Record extracts START
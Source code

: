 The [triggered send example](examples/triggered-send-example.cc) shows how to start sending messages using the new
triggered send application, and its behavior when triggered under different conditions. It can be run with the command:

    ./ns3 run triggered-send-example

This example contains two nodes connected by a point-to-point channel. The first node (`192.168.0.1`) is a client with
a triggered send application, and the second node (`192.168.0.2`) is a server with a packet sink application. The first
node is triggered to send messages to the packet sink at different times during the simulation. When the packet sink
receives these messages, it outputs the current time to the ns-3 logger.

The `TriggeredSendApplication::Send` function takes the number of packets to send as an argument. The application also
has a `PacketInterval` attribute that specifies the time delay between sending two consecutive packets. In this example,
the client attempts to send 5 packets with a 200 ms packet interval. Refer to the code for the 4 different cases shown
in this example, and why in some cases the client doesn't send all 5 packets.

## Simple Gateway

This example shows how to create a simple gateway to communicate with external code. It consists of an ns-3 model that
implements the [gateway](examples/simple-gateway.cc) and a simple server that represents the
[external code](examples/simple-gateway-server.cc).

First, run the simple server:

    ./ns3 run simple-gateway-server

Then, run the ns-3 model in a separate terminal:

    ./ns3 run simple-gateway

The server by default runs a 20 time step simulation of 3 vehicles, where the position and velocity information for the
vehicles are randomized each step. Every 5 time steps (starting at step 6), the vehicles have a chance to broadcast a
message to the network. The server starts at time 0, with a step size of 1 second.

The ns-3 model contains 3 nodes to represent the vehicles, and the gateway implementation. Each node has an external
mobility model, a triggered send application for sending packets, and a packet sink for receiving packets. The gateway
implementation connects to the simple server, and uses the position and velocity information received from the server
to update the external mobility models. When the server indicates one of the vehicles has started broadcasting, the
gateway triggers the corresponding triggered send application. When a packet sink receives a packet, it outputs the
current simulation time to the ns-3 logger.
Record extracts END
* Task prompt
If a line in the entries above contains "messages", report it.

* The completed task
: The [triggered send example](examples/triggered-send-example.cc) shows how to start sending messages using the new
node is triggered to send messages to the packet sink at different times during the simulation. When the packet sink
receives these messages, it outputs the current time to the ns-3 logger.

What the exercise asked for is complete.